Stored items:
>>>>
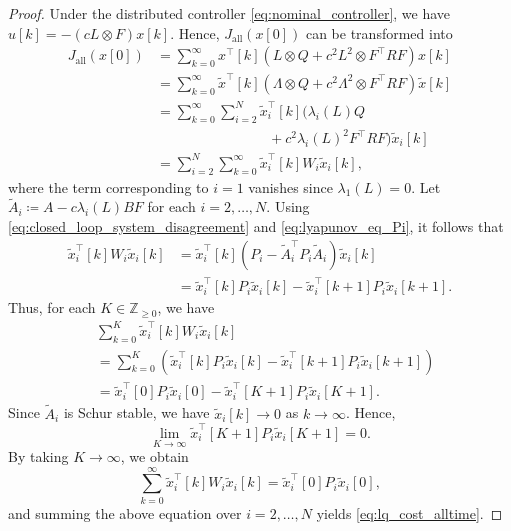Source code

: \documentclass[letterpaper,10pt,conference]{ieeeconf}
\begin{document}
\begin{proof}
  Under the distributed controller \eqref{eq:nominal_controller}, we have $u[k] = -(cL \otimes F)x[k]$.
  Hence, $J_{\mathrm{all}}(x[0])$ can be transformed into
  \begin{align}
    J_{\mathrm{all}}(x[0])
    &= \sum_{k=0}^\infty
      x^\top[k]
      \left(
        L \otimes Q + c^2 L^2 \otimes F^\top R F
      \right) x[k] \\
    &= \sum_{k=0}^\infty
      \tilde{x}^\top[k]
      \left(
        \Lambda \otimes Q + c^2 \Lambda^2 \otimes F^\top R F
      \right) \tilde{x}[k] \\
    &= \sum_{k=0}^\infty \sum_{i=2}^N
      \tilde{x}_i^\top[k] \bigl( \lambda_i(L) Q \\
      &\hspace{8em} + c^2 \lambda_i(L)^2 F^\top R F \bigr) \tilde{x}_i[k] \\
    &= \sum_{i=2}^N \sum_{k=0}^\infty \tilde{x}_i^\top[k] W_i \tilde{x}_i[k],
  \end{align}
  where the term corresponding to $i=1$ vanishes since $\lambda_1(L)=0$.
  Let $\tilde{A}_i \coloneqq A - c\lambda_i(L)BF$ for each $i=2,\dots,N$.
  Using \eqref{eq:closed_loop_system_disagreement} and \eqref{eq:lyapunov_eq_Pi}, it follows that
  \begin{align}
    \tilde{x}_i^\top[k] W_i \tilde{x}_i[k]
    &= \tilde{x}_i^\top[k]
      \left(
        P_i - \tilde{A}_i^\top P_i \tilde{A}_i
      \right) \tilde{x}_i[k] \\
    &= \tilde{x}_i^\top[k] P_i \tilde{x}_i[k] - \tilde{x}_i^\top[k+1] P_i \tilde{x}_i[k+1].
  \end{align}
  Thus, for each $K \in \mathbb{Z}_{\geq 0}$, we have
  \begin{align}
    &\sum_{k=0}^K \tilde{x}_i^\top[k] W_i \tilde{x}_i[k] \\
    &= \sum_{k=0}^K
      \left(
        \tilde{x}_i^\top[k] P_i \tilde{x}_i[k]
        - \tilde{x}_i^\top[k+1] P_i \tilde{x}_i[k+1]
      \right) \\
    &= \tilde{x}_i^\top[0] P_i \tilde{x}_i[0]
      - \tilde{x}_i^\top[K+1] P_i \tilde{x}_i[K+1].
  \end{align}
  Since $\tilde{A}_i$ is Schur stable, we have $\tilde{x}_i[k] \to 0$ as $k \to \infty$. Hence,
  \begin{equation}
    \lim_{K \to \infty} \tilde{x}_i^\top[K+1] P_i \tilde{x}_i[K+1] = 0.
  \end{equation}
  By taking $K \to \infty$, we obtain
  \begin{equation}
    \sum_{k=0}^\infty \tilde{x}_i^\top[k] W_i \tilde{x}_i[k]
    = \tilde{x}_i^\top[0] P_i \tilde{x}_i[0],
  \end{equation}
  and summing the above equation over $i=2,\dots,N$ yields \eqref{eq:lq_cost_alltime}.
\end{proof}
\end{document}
<<<<
WHAT TO WORK ON:
Could you reproduce every entry exactly, leaving out the pictures?

YOUR SOLUTION:
Source code

: \documentclass[letterpaper,10pt,conference]{ieeeconf}
\begin{document}
\begin{proof}
  Under the distributed controller \eqref{eq:nominal_controller}, we have $u[k] = -(cL \otimes F)x[k]$.
  Hence, $J_{\mathrm{all}}(x[0])$ can be transformed into
  \begin{align}
    J_{\mathrm{all}}(x[0])
    &= \sum_{k=0}^\infty
      x^\top[k]
      \left(
        L \otimes Q + c^2 L^2 \otimes F^\top R F
      \right) x[k] \\
    &= \sum_{k=0}^\infty
      \tilde{x}^\top[k]
      \left(
        \Lambda \otimes Q + c^2 \Lambda^2 \otimes F^\top R F
      \right) \tilde{x}[k] \\
    &= \sum_{k=0}^\infty \sum_{i=2}^N
      \tilde{x}_i^\top[k] \bigl( \lambda_i(L) Q \\
      &\hspace{8em} + c^2 \lambda_i(L)^2 F^\top R F \bigr) \tilde{x}_i[k] \\
    &= \sum_{i=2}^N \sum_{k=0}^\infty \tilde{x}_i^\top[k] W_i \tilde{x}_i[k],
  \end{align}
  where the term corresponding to $i=1$ vanishes since $\lambda_1(L)=0$.
  Let $\tilde{A}_i \coloneqq A - c\lambda_i(L)BF$ for each $i=2,\dots,N$.
  Using \eqref{eq:closed_loop_system_disagreement} and \eqref{eq:lyapunov_eq_Pi}, it follows that
  \begin{align}
    \tilde{x}_i^\top[k] W_i \tilde{x}_i[k]
    &= \tilde{x}_i^\top[k]
      \left(
        P_i - \tilde{A}_i^\top P_i \tilde{A}_i
      \right) \tilde{x}_i[k] \\
    &= \tilde{x}_i^\top[k] P_i \tilde{x}_i[k] - \tilde{x}_i^\top[k+1] P_i \tilde{x}_i[k+1].
  \end{align}
  Thus, for each $K \in \mathbb{Z}_{\geq 0}$, we have
  \begin{align}
    &\sum_{k=0}^K \tilde{x}_i^\top[k] W_i \tilde{x}_i[k] \\
    &= \sum_{k=0}^K
      \left(
        \tilde{x}_i^\top[k] P_i \tilde{x}_i[k]
        - \tilde{x}_i^\top[k+1] P_i \tilde{x}_i[k+1]
      \right) \\
    &= \tilde{x}_i^\top[0] P_i \tilde{x}_i[0]
      - \tilde{x}_i^\top[K+1] P_i \tilde{x}_i[K+1].
  \end{align}
  Since $\tilde{A}_i$ is Schur stable, we have $\tilde{x}_i[k] \to 0$ as $k \to \infty$. Hence,
  \begin{equation}
    \lim_{K \to \infty} \tilde{x}_i^\top[K+1] P_i \tilde{x}_i[K+1] = 0.
  \end{equation}
  By taking $K \to \infty$, we obtain
  \begin{equation}
    \sum_{k=0}^\infty \tilde{x}_i^\top[k] W_i \tilde{x}_i[k]
    = \tilde{x}_i^\top[0] P_i \tilde{x}_i[0],
  \end{equation}
  and summing the above equation over $i=2,\dots,N$ yields \eqref{eq:lq_cost_alltime}.
\end{proof}
\end{document}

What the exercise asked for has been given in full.